TORIBIO: MI HERMANO MENOR
Mi
tío Toribio desde niño, corrió la misma suerte que su hermana Gabriela. Mi mamá
recordaba que cada bando – los federales o la insurgencia- al entrar a Guadalajara, cada uno traía sus propios bilinviques que
era el papel moneda que se ponía en circulación. Mi abuela decía que a un
bilinvique de un centavo le marcaba con un lápiz un cero y de este modo, iba a
comprar diez centavos de arroz a un anciano que ya no podía ver bien, ese
arroz una vez cocido debía de alcanzar
para todo el día.
Gabriela
y su hermano se criaron rodando por aquí y por allá, ella hacía tortillas en
casa de familiares. Cuando la tortilla inflaba, la metía al agua del machihuis
para que se enfriara y poder comerla cuando creía que nadie la veía. Fue así,
como ella aumentó de peso considerablemente.
Mi
tío Toribio ingresó al servicio militar, al parecer fue en Hermosillo donde
contrajo matrimonio con una joven sonorense. Tiempo después, se trasladó con su
familia a la Perla Tapatía. Un día, por algún motivo tuvo diferencias con su
mujer y llevó a sus hijos a la casa grande para que su hermana Gabriela se ocupara
de ellos. Mi mamá que bastante quehacer
tenía ya con sus compromisos, sintió que tenía que agregar más piedras al
costal que ya cargaba. .. Al poco tiempo, la joven sonorense se presentó a
reclamar a sus hijos, la petición fue aceptada. Al enterarse su hermano
Toribio, Gabriela le dejó bien claro que … “los hijos debían estar con su madre”.
Contaba
mi tía Carmen que su segunda esposa la conoció ya embarazada. Se trataba de una
joven chaparrita y muy blanca. La pareja, no dudó en casarse, y Petra, una de los hijos de la pareja, afirmó que su padre, nunca hizo diferencia
alguna con su hermano mayor. Su papá lo
crio y lo cuidó convirtiéndose así, en padre putativo.
Conocí
a Petra siendo viuda con dos pequeños niños que la acompañaban cuando visitaba
la casa grande. En ocasiones, se daba un regaderazo y enjabonaba su pelo con “Fab”

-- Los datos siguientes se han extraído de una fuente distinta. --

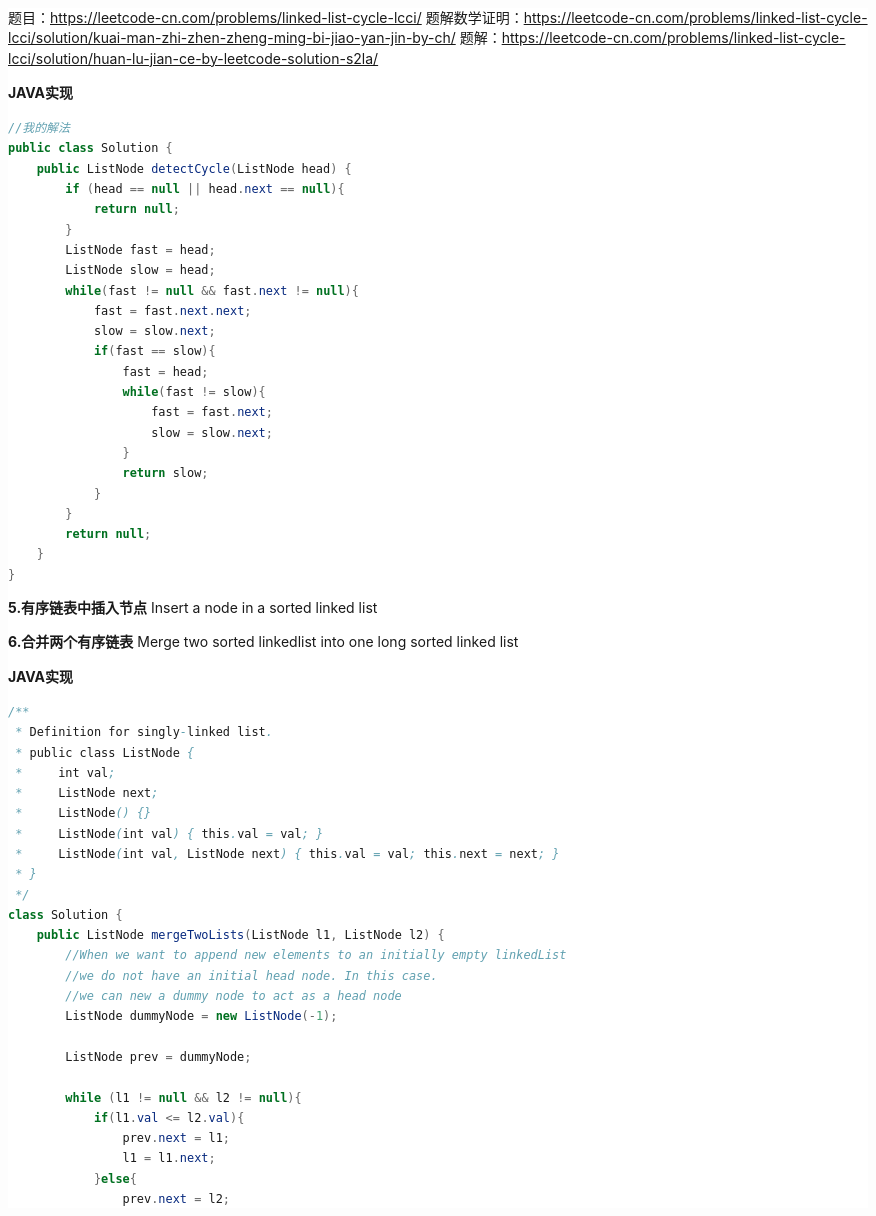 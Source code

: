 题目：https://leetcode-cn.com/problems/linked-list-cycle-lcci/
题解数学证明：https://leetcode-cn.com/problems/linked-list-cycle-lcci/solution/kuai-man-zhi-zhen-zheng-ming-bi-jiao-yan-jin-by-ch/
题解：https://leetcode-cn.com/problems/linked-list-cycle-lcci/solution/huan-lu-jian-ce-by-leetcode-solution-s2la/

__JAVA实现__
```java
//我的解法
public class Solution {
    public ListNode detectCycle(ListNode head) {
        if (head == null || head.next == null){
            return null;
        }
        ListNode fast = head;
        ListNode slow = head;
        while(fast != null && fast.next != null){
            fast = fast.next.next;
            slow = slow.next;
            if(fast == slow){
                fast = head;
                while(fast != slow){
                    fast = fast.next;
                    slow = slow.next;
                }
                return slow;
            }
        }
        return null;
    }
}
```
**5.有序链表中插入节点**
Insert a node in a sorted linked list

**6.合并两个有序链表**
Merge two sorted linkedlist into one long sorted linked list

__JAVA实现__
```java
/**
 * Definition for singly-linked list.
 * public class ListNode {
 *     int val;
 *     ListNode next;
 *     ListNode() {}
 *     ListNode(int val) { this.val = val; }
 *     ListNode(int val, ListNode next) { this.val = val; this.next = next; }
 * }
 */
class Solution {
    public ListNode mergeTwoLists(ListNode l1, ListNode l2) {
        //When we want to append new elements to an initially empty linkedList
        //we do not have an initial head node. In this case.
        //we can new a dummy node to act as a head node
        ListNode dummyNode = new ListNode(-1);
        
        ListNode prev = dummyNode;

        while (l1 != null && l2 != null){
            if(l1.val <= l2.val){
                prev.next = l1;
                l1 = l1.next;
            }else{
                prev.next = l2;
```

–jabón en polvo- a lo que mi abuela le decía con preocupación “te vas a quedar
calva”. Sus niños llamaban mi atención, el más grande era blanco y pecoso, en
tanto la niña era muy morenita se chupaba uno de sus dedos en la boca. Eran muy
tranquilos los dos.
Nunca
tuve en claro, el por qué se disolvió esa familia. Solo puedo decirles, que
Toribio se casó por tercera vez, no contó con la aprobación de su hermana
Gabriela quien en repetidas ocasiones le decía… “¿Qué… ¿acaso te casaste
borracho?”... “¿no te dabas cuenta que te estaban casando?”
A
Toribio le gustaba mezclar el olor y los sabores de la cocina mexicana. Se hacía
presente en casa periódicamente
ayudándole en lo que podía en la cocina. Gustaba de preparar los “Changuitos”,
una bebida donde se mezclaban el ron y refresco de cola. Uno para él y otro
para ella, que aceptaba con gusto. Él
ayudaba económicamente a un familiar de su mujer, llamado “el Tofico”, lo hacía
presente continuamente, a lo que mi mamá Gabriela le decía “al que Dios no le
da hijos, le da cosijos”.
Toribio
se reunía ocasionalmente con sus hijos sin hacerse acompañar de nadie más. Eran
ocasiones en que podía aprovechar para convivir y degustar de un sabroso
tequila, la bebida más tradicional en Jalisco. A sus sesenta años, recorría las
calles de Guadalajara en su bicicleta recogiendo y cambiando pagares en el banco.
En casa, fabricaba, unos artículos deportivos para aquellos quienes gustaban de
la casar aves y los vendía en una tienda de la ciudad. Gustaba de comercializar
diversos artículos como blusas y radios, entre otros.
A su
muerte, no salió una esquela, sino una noticia en un periódico que daba a
conocer el hecho de que la señora de Martínez
afirmaba que lo habían envenenado en una celebración familiar.
Mi
mamá Gabriela, molesta por esa afirmación, reprobaba el hecho que se vieran
obligados a hacerle la autopsia a su hermano, pudiendo haberse evitado. Durante
el funeral, se mostró tranquila, sin derramar lágrimas.
Una
vez en casa, estando ella en la cocina, se oyó un sonoro llanto lastimero por
todo la casa. Al oírlo, mi tía Carmen fue a consolara, le dijo: “llora hermana,
desahógate”….. al tiempo que Gabriela le decía…. “Era mi hermano”.